IN THE COURT OF APPEAL (CIVIL DIVISION)

ON APPEAL FROM SWANSEA CIVIL JUSTICE CENTRE

HER HONOUR JUDGE ISABEL PARRY

SA10C01648

Royal Courts of Justice

Strand, London, WC2A 2LL

Mr David Blake (instructed by T. Lewellyn Jones) for the Appellant

Miss Ruth Henke QC and Miss Clare Williams (instructed by Carmarthenshire County Council) for the 1st Respondent

Mr Edmund Cofie (instructed by John Itsagwede & Co) for the 2nd Respondent

Mr Matthew Rees (instructed by Cameron Jones Hussell & Howe) for the 4th Respondent

Hearing date: 12th November 2012

The Rt Hon. Sir Alan Ward:
1

The appellant, M, was barely 15 years old when, having earlier been joined as a party to the care proceedings brought by the Local Authority against his Mother for care orders in respect of himself and his younger half-brother, he applied through solicitors and counsel separately representing him for leave to attend court to give evidence in support his case to return to the care of his Mother because "he does not feel that the strength of his feelings [are] being sufficiently understood and wishes an opportunity to attend before the learned judge to express himself in person in his own words so that his case is fully advanced." On 21st November 2011 Her Honour Judge Parry sitting in the Swansea County Court dismissed that application.
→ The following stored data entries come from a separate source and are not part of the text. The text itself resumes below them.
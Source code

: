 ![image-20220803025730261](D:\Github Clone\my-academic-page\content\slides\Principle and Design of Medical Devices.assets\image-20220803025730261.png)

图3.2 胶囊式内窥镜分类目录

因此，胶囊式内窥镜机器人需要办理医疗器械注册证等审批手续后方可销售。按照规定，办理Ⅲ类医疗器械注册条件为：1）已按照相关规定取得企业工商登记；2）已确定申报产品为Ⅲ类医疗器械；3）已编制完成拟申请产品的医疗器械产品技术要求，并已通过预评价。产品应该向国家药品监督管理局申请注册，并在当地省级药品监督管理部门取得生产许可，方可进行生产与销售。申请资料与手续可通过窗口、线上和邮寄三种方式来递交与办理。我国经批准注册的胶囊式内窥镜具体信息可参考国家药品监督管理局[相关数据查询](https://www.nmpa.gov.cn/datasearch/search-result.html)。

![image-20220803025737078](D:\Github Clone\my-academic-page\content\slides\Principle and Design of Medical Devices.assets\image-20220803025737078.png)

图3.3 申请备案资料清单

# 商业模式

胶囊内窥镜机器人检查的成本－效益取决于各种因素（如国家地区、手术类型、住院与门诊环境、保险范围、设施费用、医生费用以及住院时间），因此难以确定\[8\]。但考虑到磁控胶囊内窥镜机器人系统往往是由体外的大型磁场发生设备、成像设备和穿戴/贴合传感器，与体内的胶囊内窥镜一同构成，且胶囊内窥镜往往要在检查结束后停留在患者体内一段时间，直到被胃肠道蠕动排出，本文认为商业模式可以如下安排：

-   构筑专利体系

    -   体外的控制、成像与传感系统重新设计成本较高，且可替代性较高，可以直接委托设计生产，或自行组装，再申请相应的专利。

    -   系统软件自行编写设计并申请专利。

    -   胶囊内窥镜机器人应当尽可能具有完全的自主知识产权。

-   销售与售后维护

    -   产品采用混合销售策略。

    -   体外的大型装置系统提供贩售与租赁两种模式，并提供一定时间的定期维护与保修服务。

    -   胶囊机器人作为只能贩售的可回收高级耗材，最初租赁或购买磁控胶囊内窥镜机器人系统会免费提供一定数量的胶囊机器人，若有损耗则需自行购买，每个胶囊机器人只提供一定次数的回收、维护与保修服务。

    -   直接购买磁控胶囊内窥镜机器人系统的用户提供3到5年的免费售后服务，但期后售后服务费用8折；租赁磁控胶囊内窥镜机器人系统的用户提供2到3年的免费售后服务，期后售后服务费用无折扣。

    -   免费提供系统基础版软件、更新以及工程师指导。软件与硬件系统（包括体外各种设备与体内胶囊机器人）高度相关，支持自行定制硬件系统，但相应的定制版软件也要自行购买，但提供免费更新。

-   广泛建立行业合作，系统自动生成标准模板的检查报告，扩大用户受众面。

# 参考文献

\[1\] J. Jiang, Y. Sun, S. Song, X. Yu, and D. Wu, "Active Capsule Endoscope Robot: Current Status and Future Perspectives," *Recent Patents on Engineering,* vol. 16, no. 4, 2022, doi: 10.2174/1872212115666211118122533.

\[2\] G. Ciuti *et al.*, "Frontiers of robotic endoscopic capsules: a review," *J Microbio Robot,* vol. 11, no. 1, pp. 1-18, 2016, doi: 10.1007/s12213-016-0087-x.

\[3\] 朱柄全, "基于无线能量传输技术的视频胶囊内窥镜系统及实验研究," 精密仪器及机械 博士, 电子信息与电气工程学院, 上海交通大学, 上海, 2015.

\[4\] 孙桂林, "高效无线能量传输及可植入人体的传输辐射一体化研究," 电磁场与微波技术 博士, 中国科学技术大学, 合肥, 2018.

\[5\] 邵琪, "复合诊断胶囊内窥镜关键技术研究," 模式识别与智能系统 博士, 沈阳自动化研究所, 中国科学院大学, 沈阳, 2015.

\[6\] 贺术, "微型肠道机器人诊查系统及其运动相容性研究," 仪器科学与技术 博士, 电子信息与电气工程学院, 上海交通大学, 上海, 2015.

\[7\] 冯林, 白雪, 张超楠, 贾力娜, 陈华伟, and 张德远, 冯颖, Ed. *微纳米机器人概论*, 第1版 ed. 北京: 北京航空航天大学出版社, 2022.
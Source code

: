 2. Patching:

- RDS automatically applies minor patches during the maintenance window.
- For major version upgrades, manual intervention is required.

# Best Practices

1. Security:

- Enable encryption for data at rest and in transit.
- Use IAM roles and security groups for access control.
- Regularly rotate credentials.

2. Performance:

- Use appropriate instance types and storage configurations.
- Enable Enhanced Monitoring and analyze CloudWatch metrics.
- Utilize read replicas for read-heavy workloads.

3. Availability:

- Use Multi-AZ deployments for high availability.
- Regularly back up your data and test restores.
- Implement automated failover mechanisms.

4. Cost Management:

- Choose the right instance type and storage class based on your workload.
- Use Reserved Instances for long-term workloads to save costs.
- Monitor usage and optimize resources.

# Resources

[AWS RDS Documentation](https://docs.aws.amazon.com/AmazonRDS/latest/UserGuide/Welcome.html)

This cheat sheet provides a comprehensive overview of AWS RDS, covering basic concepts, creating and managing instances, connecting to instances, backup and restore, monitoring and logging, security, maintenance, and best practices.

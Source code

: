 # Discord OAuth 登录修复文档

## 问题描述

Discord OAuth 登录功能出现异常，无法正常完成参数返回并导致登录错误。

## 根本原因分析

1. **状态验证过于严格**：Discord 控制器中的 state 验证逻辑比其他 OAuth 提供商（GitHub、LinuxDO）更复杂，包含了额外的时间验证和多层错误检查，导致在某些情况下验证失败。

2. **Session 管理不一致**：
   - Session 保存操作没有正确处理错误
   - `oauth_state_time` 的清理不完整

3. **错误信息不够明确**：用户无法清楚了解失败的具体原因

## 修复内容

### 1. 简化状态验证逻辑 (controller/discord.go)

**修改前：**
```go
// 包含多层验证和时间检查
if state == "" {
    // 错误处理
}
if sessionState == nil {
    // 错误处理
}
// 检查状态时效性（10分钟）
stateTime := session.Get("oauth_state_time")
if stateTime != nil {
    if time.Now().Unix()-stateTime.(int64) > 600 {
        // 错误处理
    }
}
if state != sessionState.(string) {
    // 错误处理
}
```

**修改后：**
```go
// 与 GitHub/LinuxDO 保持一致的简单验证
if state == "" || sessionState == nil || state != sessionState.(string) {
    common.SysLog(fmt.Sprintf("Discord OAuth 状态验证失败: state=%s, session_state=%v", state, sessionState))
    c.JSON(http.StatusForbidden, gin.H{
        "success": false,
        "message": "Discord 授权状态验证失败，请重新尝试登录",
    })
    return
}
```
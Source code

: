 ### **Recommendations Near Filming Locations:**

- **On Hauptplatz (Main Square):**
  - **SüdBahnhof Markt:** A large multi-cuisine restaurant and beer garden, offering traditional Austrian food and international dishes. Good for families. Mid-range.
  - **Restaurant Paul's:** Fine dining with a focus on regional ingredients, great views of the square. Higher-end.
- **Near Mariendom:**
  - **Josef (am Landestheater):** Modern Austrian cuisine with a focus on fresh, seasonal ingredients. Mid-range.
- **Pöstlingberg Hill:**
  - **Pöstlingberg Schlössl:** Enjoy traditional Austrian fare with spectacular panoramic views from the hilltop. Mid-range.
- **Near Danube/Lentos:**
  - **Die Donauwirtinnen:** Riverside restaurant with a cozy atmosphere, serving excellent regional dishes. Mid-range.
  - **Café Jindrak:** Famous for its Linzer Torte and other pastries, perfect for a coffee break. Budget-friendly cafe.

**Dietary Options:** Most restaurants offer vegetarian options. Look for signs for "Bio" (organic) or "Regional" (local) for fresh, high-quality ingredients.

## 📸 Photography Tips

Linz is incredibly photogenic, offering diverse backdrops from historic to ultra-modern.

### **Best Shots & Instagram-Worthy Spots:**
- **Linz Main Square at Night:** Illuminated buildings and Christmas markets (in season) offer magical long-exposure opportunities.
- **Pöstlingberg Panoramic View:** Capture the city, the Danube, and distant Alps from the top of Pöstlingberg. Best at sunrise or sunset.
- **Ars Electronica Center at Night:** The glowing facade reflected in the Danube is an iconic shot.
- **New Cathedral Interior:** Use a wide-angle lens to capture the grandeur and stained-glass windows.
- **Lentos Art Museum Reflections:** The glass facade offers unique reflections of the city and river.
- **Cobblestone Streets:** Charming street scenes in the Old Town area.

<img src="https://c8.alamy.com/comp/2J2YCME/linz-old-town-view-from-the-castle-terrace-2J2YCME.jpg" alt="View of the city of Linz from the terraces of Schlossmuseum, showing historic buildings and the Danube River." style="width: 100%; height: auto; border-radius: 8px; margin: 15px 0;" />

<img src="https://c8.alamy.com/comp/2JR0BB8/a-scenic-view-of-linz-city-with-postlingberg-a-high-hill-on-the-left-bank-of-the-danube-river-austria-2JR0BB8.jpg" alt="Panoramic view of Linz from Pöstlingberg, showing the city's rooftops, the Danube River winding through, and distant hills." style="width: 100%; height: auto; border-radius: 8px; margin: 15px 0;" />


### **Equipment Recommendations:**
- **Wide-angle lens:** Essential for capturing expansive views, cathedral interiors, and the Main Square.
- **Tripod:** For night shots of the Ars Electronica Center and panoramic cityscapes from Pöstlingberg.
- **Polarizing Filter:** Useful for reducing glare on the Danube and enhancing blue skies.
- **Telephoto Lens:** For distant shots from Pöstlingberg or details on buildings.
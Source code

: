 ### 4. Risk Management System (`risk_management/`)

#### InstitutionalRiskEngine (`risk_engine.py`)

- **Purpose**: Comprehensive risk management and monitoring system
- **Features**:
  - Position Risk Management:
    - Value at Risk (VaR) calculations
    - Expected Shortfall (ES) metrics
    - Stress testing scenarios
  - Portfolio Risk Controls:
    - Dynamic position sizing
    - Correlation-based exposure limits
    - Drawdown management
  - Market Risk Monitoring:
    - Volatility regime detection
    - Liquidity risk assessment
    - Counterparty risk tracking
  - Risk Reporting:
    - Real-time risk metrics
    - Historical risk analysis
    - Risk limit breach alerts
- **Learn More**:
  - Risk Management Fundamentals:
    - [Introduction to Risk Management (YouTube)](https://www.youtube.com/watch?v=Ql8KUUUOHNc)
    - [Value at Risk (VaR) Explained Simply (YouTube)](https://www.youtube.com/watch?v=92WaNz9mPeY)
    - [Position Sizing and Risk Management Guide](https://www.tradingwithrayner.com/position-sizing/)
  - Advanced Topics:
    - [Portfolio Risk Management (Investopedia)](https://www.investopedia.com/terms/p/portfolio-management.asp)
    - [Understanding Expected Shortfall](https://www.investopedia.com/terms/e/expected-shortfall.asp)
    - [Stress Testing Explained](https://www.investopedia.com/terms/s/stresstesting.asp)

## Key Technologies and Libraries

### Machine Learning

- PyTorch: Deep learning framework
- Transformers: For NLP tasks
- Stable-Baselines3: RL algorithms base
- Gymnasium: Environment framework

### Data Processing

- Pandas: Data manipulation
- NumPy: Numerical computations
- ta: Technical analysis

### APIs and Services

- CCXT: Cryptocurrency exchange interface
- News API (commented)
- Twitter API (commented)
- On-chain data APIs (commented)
On 24th November 2011 she ordered that both boys be placed in care. M appeals against both orders with permission granted by Thorpe LJ.

2

Mr David Blake, counsel appearing on his behalf, both here and below, submits that "this case raises a novel point of principle as to whether a young person who has been afforded full independent party status should be heard orally as any other party would "fairly" expect to be and a general point of interest as to what is the right test for whether a child should be heard on questions of wishes, feelings and indeed future intentions when they are competent to express them." He goes further and submits that "M does have a 'right' to give evidence or there is at least a presumption in favour." In the appeal against the care order "the general point … is essentially should the elements of the welfare checklist be weighted with a rebuttable presumption in favour of wishes and feelings being complied with, where the young person is fast approaching majority?"

The background

3

M was born on 31st August 1996 in Romania of Romanian parents. The detail of his early life is obscure. He and his Mother eventually settled in the Republic of Ireland and he has since been granted Irish citizenship. Little is known about his father who has played no part in the proceedings at all. When in Eire Mother met Mr S, a Nigerian citizen whose immigration status in Eire is a little uncertain. A was born of this relationship on 8th July 2011. He too is an Irish citizen.

4

The Mother and her sons came to Wales in September 2009 in order, she said, to pursue a course of further education. Perhaps the family had already come to the attention of the Irish Social Services. The family was soon drawn to the attention of the Welsh Local Authority Social Services which did not please the Mother. On 28th May 2010, while the children were in school, the Mother attempted to leave Wales for Eire without having made proper arrangements for the care of the children. She was arrested and charged with neglect though eventually acquitted. The children were received into care and placed with foster parents. An application for a care order was issued on 24th June 2010 and a guardian duly appointed to both M and A. Contact broke down because the Mother refused to agree to the requirement of the Local Authority that she would not discuss the case with the children. She last saw them at the end of July 2010. Some days after that last contact M absconded and may have had unofficial contact with his Mother. He absconded again on 1st December 2010 and on that occasion was found in the Mother's company after the police forced entry into the Mother's home the following day. His initial placement with A broke down and he was moved to new foster parents where he appears to have settled well.

5

In July 2011 M met his guardian and her solicitor and made it clear he wanted separate representation and on 26th July 2011 the judge so ordered and appointed a solicitor to represent him. He has had the benefit of solicitor and counsel ever since. On 31st July a position statement settled by his solicitor set out his wishes and feelings in which he said, "I do not wish to remain where I am and I strongly desire to return home." He stated that he no longer wished to attend the final hearing or to give evidence as he had earlier but he did wish to meet with the judge to convey to her how he felt about matters. The Mother, on the other hand, pursued her application for both M and A to give oral evidence but that application was dismissed.

6

The final hearing commenced on 1st August 2011 with M represented by counsel who had every opportunity to cross-examine all witnesses on his behalf. At the conclusion of the court day on 2nd August 2011 HHJ Parry saw M in her room in the presence of his solicitor and the guardian. As the judge was to explain in her judgment of 21st November 2011:

"6. … I did not use it [meeting M] as an opportunity to ascertain what his wishes and feelings were because those wishes and feelings were already perfectly obvious from formal reports that the Court had received from the Guardian and the fact that he now wished to have separate representation.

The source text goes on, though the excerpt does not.